Smith's comments came as the Pentagon worked on a new military strategy for Afghanistan and the White House, in the next few months, will have to decide whether to deploy additional troops. Army Gen. Stanley McChrystal, the top commander in Afghanistan, has said the situation is "serious," but the war is still winnable. McChrystal has not said how many additional soldiers he will ask for, but such a request is considered likely.

The U.S. and NATO have more than 100,000 soldiers currently deployed, including units from Fort Lewis in Washington state. Obama has already boosted U.S. troop strength in Afghanistan by 21,000 since taking office.

The congressman's comments also came amid growing unease among Democrats about the course of the war. But with health care dominating the political landscape, the war in Afghanistan has received only scant attention.

As a member of the House Intelligence Committee and the chairman of the House Armed Service subcommittee that oversees special operations forces, Smith has become a rising force in national security issues on Capitol Hill.

"In many cases people want to believe we can painlessly pull out of there," Smith said. "This is not Iraq. Iraq never had the Taliban."

The congressman said the Taliban provide "aid, comfort and support" to al Qaida.

But the Taliban has little support among the Afghan people, who remember their harsh treatment when they were last in power, Smith said.

"The Afghan people hate the Taliban," Smith said, but adding the Taliban "fill the vacuum" as the government of President Hamid Karzai struggles to gain control and provide security.

Smith on a trip sponsored by his Terrorism and Unconventional Threats subcommittee, said he and two other congressmen met with McChrystal and his staff, other military leaders, the U.S, ambassadors, members of the Afghani parliament, cabinet-level Pakistani officials and other diplomats.

As opposed to the Vietnam War, Smith said the Taliban are not nearly as popular with the people of Afghanistan as Ho Chi Minh was with the Vietnamese.

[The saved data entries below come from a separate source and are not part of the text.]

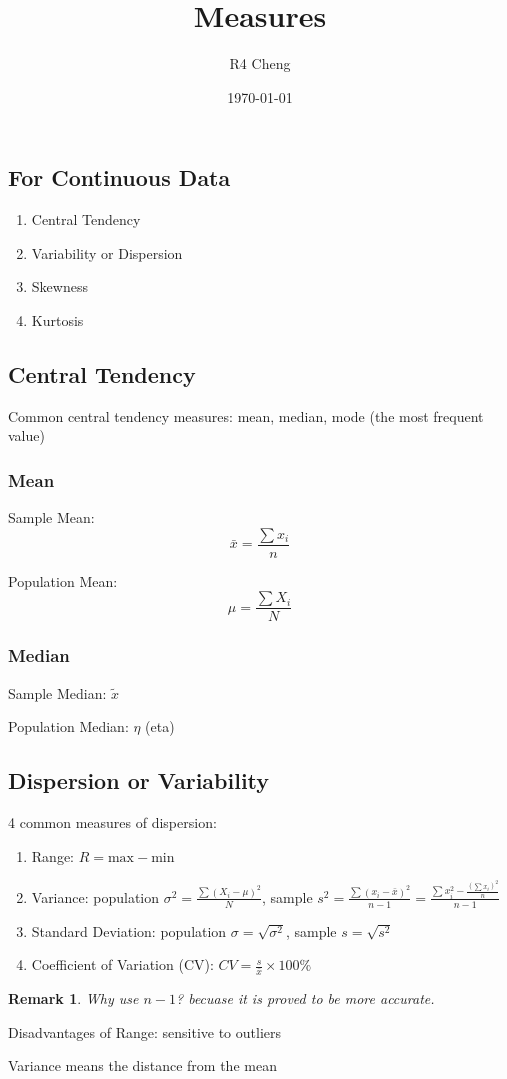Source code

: \documentclass[12pt,a4paper]{article}
\title{Measures}
\author{R4 Cheng}
\date{\today}
\newtheorem*{rem}{Remark}
\newcommand{\Remark}[1]{
  \begin{rem}
    \color{cyan}
    #1
  \end{rem}
}
\begin{document}
\maketitle

\subsection*{For Continuous Data}

\begin{enumerate}
    \item Central Tendency
    \item Variability or Dispersion
    \item Skewness
    \item Kurtosis
\end{enumerate}

\subsection*{Central Tendency}

Common central tendency measures: mean, median, mode (the most frequent value)

\subsubsection*{Mean}

Sample Mean:
\[
\bar{x} = \frac{\sum x_i}{n}
\]

Population Mean:
\[
\mu = \frac{\sum X_i}{N}
\]

\subsubsection*{Median}

Sample Median: $\tilde{x}$

Population Median: $\eta$ (eta)

\subsection*{Dispersion or Variability}

4 common measures of dispersion:

\begin{enumerate}
    \item Range: $R = \text{max} - \text{min}$
    \item Variance: population $\sigma^2 = \frac{\sum (X_i - \mu)^2}{N}$, sample $s^2 = \frac{\sum (x_i - \bar{x})^2}{n-1} = \frac{\sum x_i^2 - \frac{(\sum x_i)^2}{n}}{n-1} $
    \item Standard Deviation: population $\sigma = \sqrt{\sigma^2}$, sample $s = \sqrt{s^2}$
    \item Coefficient of Variation (CV): $CV = \frac{s}{\bar{x}} \times 100\%$
\end{enumerate}

\Remark{Why use $n-1$? becuase it is proved to be more accurate.}

Disadvantages of Range: sensitive to outliers

Variance means the distance from the mean
\end{document}
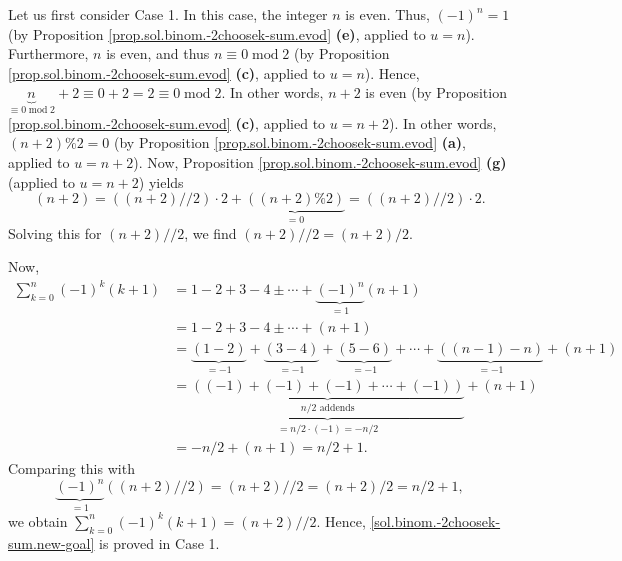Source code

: \documentclass[paper=a4, fontsize=12pt]{scrartcl}%
\let\sumnonlimits\sum
\renewcommand{\sum}{\sumnonlimits\limits}
\theoremstyle{plainsl}
\theoremstyle{definition}
\theoremstyle{remark}
\begin{document}
Let us first consider Case 1. In this case, the integer $n$ is even. Thus,
$\left(  -1\right)  ^{n}=1$ (by Proposition
\ref{prop.sol.binom.-2choosek-sum.evod} \textbf{(e)}, applied to $u=n$).
Furthermore, $n$ is even, and thus $n\equiv0\operatorname{mod}2$ (by
Proposition \ref{prop.sol.binom.-2choosek-sum.evod} \textbf{(c)}, applied to
$u=n$). Hence, $\underbrace{n}_{\equiv0\operatorname{mod}2}+2\equiv
0+2=2\equiv0\operatorname{mod}2$. In other words, $n+2$ is even (by
Proposition \ref{prop.sol.binom.-2choosek-sum.evod} \textbf{(c)}, applied to
$u=n+2$). In other words, $\left(  n+2\right)  \%2=0$ (by Proposition
\ref{prop.sol.binom.-2choosek-sum.evod} \textbf{(a)}, applied to $u=n+2$).
Now, Proposition \ref{prop.sol.binom.-2choosek-sum.evod} \textbf{(g)} (applied
to $u=n+2$) yields
\[
\left(  n+2\right)  =\left(  \left(  n+2\right)  //2\right)  \cdot
2+\underbrace{\left(  \left(  n+2\right)  \%2\right)  }_{=0}=\left(  \left(
n+2\right)  //2\right)  \cdot2.
\]
Solving this for $\left(  n+2\right)  //2$, we find $\left(  n+2\right)
//2=\left(  n+2\right)  /2$.

Now,%
\begin{align*}
\sum_{k=0}^{n}\left(  -1\right)  ^{k}\left(  k+1\right)   &  =1-2+3-4\pm
\cdots+\underbrace{\left(  -1\right)  ^{n}}_{=1}\left(  n+1\right) \\
&  =1-2+3-4\pm\cdots+\left(  n+1\right) \\
&  =\underbrace{\left(  1-2\right)  }_{=-1}+\underbrace{\left(  3-4\right)
}_{=-1}+\underbrace{\left(  5-6\right)  }_{=-1}+\cdots+\underbrace{\left(
\left(  n-1\right)  -n\right)  }_{=-1}+\left(  n+1\right) \\
&  =\underbrace{\underbrace{\left(  \left(  -1\right)  +\left(  -1\right)
+\left(  -1\right)  +\cdots+\left(  -1\right)  \right)  }_{n/2\text{ addends}%
}}_{=n/2\cdot\left(  -1\right)  =-n/2}+\left(  n+1\right) \\
&  =-n/2+\left(  n+1\right)  =n/2+1.
\end{align*}
Comparing this with%
\[
\underbrace{\left(  -1\right)  ^{n}}_{=1}\left(  \left(  n+2\right)
//2\right)  =\left(  n+2\right)  //2=\left(  n+2\right)  /2=n/2+1,
\]
we obtain $\sum_{k=0}^{n}\left(  -1\right)  ^{k}\left(  k+1\right)  =\left(
n+2\right)  //2$. Hence, \eqref{sol.binom.-2choosek-sum.new-goal} is proved in
Case 1.
\end{document}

"He was going to win and we were on the wrong side," Smith said. "The Taliban are on the wrong side in this war."

The British, Soviets and other foreign nations sought to conquer Afghanistan to use it as an "economic outpost," Smith said. The U.S. just wants to block al-Qaida from gaining a safe haven and withdraw as soon as possible, the congressman said.

"We don't want occupy or control it," he said.

The current dispute over the presidential election in which Karzai has been accused of electoral irregularities is a set back for the U.S, said Smith. But the U.S. needs to be careful not to pick sides or pick winners, he said.

Smith declined to say whether he supported sending additional U.S. troops, explaining he wants to see what McChrystal recommended before making a decision.